LEU385 (NHP dataset) is far from the intra-chain binding site and the antibody recognition site (Fig 3A). LEU385 is in the Domain III (DIII) which has an immunoglobulin C domain (IgC-like) presenting a seven-stranded fold and is supposed to contain the receptor-binding site. DIII suffers a rotation and goes closer to the fusion loop (FL), bringing the C-terminal part of DIII (residue 392) close to FL. LEU385 is 20.3 angstroms far from GLU392.

NS1 protein.

The SNV A171V (NHP dataset) is in close contact with a region called wing flexible loop (highlighted in orange in Fig 3B) and it is also a probable glycosylation site [36].

NS3 protein.

Although there is a crystallographic structure (PDB id: 1yks) of the helicase domain [37] and another containing part of NS3 complexed with NS2B (PDB id 6urv) [38] deposited in the PDB, the referred SNV occurs in the unresolved stretch. The I184V (NHP dataset) is in the linker region (shown in orange in Fig 3C, left). It connects protease and helicase domains and corresponds to sequence KEEGKEELQEIP that encompasses residues between 174 and 185. The SNV E614D (human dataset) occurs in the helicase domain and is located in the RNA binding cleft, shown in red on Fig 3C, right.

NS4a protein.

Since it has multiple transmembrane hydrophobic segments, structural analysis of NS4a has been unsuccessful and, so far, there is no structure deposited in the PDB. It is still one of the least characterized proteins from YFV. It was not possible to obtain a good structural model since the best template found had a coverage of only 37% and a sequence identity of 25.53%.

NS5 protein.

There is a recent YFV NS5 structure deposited on PDB (PDB id 6qsn) [39]. The analyzed SNVs (shown in green in Fig 3D) are N11S, the only SNV in the MTase domain; I374V and E641D, both located in the palm subdomain. These three SNVs were found on the NHP dataset. Additionally, SNV V643A, located in the palm, and R727G, in the thumb subdomain, were found in the human dataset. As depicted in Fig 3D, they (green) are located far from the Zn and sulfate ions and the ligand (S-adenosyl-L-homocysteine) (grey). They are not close to any important / conserved mentioned residue (yellow) that interact with the nucleic acid. SNV I374V is also present in ZIKV, DENV and WNV. Position E641D varies across other viruses (K, N, R). Position V643A is also not conserved being an insertion, K or N. Position R727G is S, E or T in other flaviviruses.

Discussion

Emerging and reemerging viruses present a highly complex challenge for the Brazilian public health system. Among them, arboviruses transmitted by mosquitoes are agents capable of causing serious diseases, such as hemorrhagic fevers, encephalitis and meningitis. For these reasons, real-time genomic surveillance is extremely important to guide prevention and control measures, as it allows reconstruction of the origins of epidemics and the estimation of transmission rates at different times and geographic regions, subject to environmental and human factors. In addition, genomic surveillance makes it possible to identify emerging, re-emerging, circulating and co-circulating variants, through viral genetic diversity quantification, making it possible to estimate the likelihood of new outbreaks and/or possible escapes from existing vaccines and treatments. As a result, relevant information is acquired for the design of public health policies, in addition to contributing to the development of vaccines, new drugs and improved serological and molecular diagnostic methods [40, 41].

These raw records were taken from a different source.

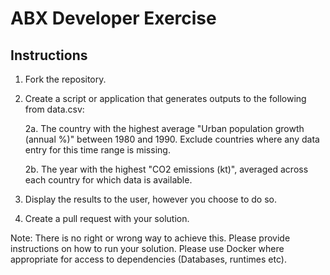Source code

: # ABX Developer Exercise

## Instructions

1. Fork the repository.
2. Create a script or application that generates outputs to the following from data.csv:

	2a. The country with the highest average "Urban population growth (annual %)" between 1980 and 1990. Exclude countries where any data entry for this time range is missing.

	2b. The year with the highest "CO2 emissions (kt)", averaged across each country for which data is available.
3. Display the results to the user, however you choose to do so.
4. Create a pull request with your solution.

Note: There is no right or wrong way to achieve this. Please provide instructions on how to run your solution. Please use Docker where appropriate for access to dependencies (Databases, runtimes etc).
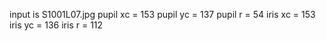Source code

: input is S1001L07.jpg
pupil xc = 153
pupil yc = 137
pupil r = 54
iris xc = 153
iris yc = 136
iris r = 112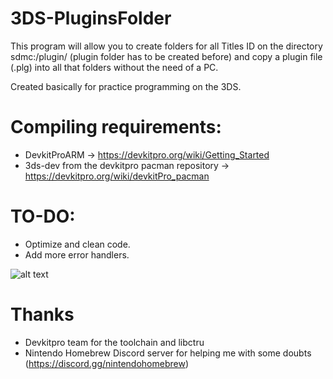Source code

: # 3DS-PluginsFolder
This program will allow you to create folders for all Titles ID on the directory sdmc:/plugin/ (plugin folder has to be created before)
and copy a plugin file (.plg) into all that folders without the need of a PC.

Created basically for practice programming on the 3DS.

# Compiling requirements:
- DevkitProARM -> https://devkitpro.org/wiki/Getting_Started
- 3ds-dev from the devkitpro pacman repository -> https://devkitpro.org/wiki/devkitPro_pacman


# TO-DO:
- Optimize and clean code.
- Add more error handlers.

![alt text](https://i.imgur.com/R2nTyrS.gif)

# Thanks

- Devkitpro team for the toolchain and libctru
- Nintendo Homebrew Discord server for helping me with some doubts (https://discord.gg/nintendohomebrew)

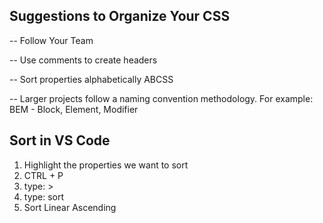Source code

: ## Suggestions to Organize Your CSS

-- Follow Your Team

-- Use comments to create headers 

-- Sort properties alphabetically ABCSS

-- Larger projects follow a naming convention methodology. For example: BEM - Block, Element, Modifier

## Sort in VS Code

1. Highlight the properties we want to sort
2. CTRL + P
3. type: >
4. type: sort
5. Sort Linear Ascending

In this context, Brazil has become a global reference in real-time genomic surveillance, achieving fundamental results in early detection and monitoring of outbreaks. However, the large amount of data produced using next-generation sequencing platforms demands sophisticated analytical approaches, capable of dealing with complex and large datasets, aiming at the extraction of as much information as possible. In this sense, Machine Learning algorithms have been successfully used in Bioinformatics, motivating their application in the search for genetic signatures in arboviruses, associated with phenotypic or epidemiological characteristics in recent outbreaks in Brazil.

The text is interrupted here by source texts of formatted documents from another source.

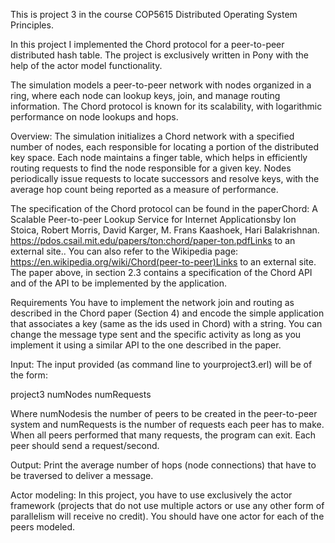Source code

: This is project 3 in the course COP5615 Distributed Operating System Principles.

In this project I implemented the Chord protocol for a peer-to-peer distributed hash table. The project is exclusively written in Pony with the help of the actor model functionality.

The simulation models a peer-to-peer network with nodes organized in a ring, where each node can lookup keys, join, and manage routing information. The Chord protocol is known for its scalability, with logarithmic performance on node lookups and hops.

Overview:
The simulation initializes a Chord network with a specified number of nodes, each responsible for locating a portion of the distributed key space. Each node maintains a finger table, which helps in efficiently routing requests to find the node responsible for a given key. Nodes periodically issue requests to locate successors and resolve keys, with the average hop count being reported as a measure of performance.

The specification of the Chord protocol can be found in the paperChord: A Scalable Peer-to-peer Lookup Service for Internet Applicationsby Ion Stoica,  Robert  Morris,  David  Karger,  M.  Frans  Kaashoek,  Hari  Balakrishnan. https://pdos.csail.mit.edu/papers/ton:chord/paper-ton.pdfLinks to an external site..  You can also refer to the Wikipedia page: https://en.wikipedia.org/wiki/Chord(peer-to-peer)Links to an external site. The paper above, in section 2.3 contains a specification of the Chord API and of the API to be implemented by the application.

Requirements
You have to implement the network join and routing as described in the Chord paper (Section 4) and encode the simple application that associates a key (same as the ids used in Chord) with a string.  You can change the message type sent and the specific activity as long as you implement it using a similar API to the one described in the paper.

Input: The input provided (as command line to yourproject3.erl) will be of the form:

project3 numNodes  numRequests

Where numNodesis the number of peers to be created in the peer-to-peer system and numRequests is the number of requests each peer has to make.  When all peers performed that many requests, the program can exit.  Each peer should send a request/second.

Output: Print the average number of hops (node connections) that have to be traversed to deliver a message.

Actor modeling: In this project, you have to use exclusively the  actor framework (projects that do not use multiple actors or use any other form of parallelism will receive no credit).  You should have one actor for each of the peers modeled.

In this study, we demonstrate the potential of applying ML approaches on real-time genomic surveillance, to quickly identify genetic loci which may be of public health interest. Further studies and analytical strategies in line with the present work can help improve real-time epidemiological surveillance in Brazil and the Americas, resulting in better public health policy outcomes.

We find signals in multiple genetic loci and present a structural-based review on the potential impact of changes at those loci.

However, the limited number of sequences analyzed demands caution when presenting the results. A large number of high-quality sequences is ideal for the application of ML analysis, especially when dealing with viruses, whose high mutation rates tend to insert many variations on its genomes. Furthermore, our analysis didn’t consider virus-host interactions, such as host genome or immune system and pre-existing health conditions. In this regard, efficient host data collection, such as Electronic Health Records (EHR), are of paramount importance for a thorough investigation of clinical outcomes.

The envelope (E) protein is related to virus attachment and fusion [42]. NHP dataset analysis shows SNV L395F on Domain III, a region containing an IgC-like domain and supposed to contain a receptor-binding site crucial for virion maturation [43]. It is possible that this SNV could have an impact on the plasticity of this domain and affect the virus’ receptor-binding site and it would be interesting to investigate this behaviour through simulations of molecular dynamics in future work.

NS1 protein is a crucial non-structural protein [36]. We found a non-synonymous SNV (A171V) on NHP dataset, located near a highly flexible region on the protein, called the wing flexible loop, which is a probable glycosylation site (GS) [44]. NS1 is also a key protein secreted by infected cells, which has the potential to interact with the adaptive immune system responses [36]. In dengue infections, NS1 is known to modulate capillary leakage in severe disease and may thus have a role to play in the severity of YFV infection [45, p.].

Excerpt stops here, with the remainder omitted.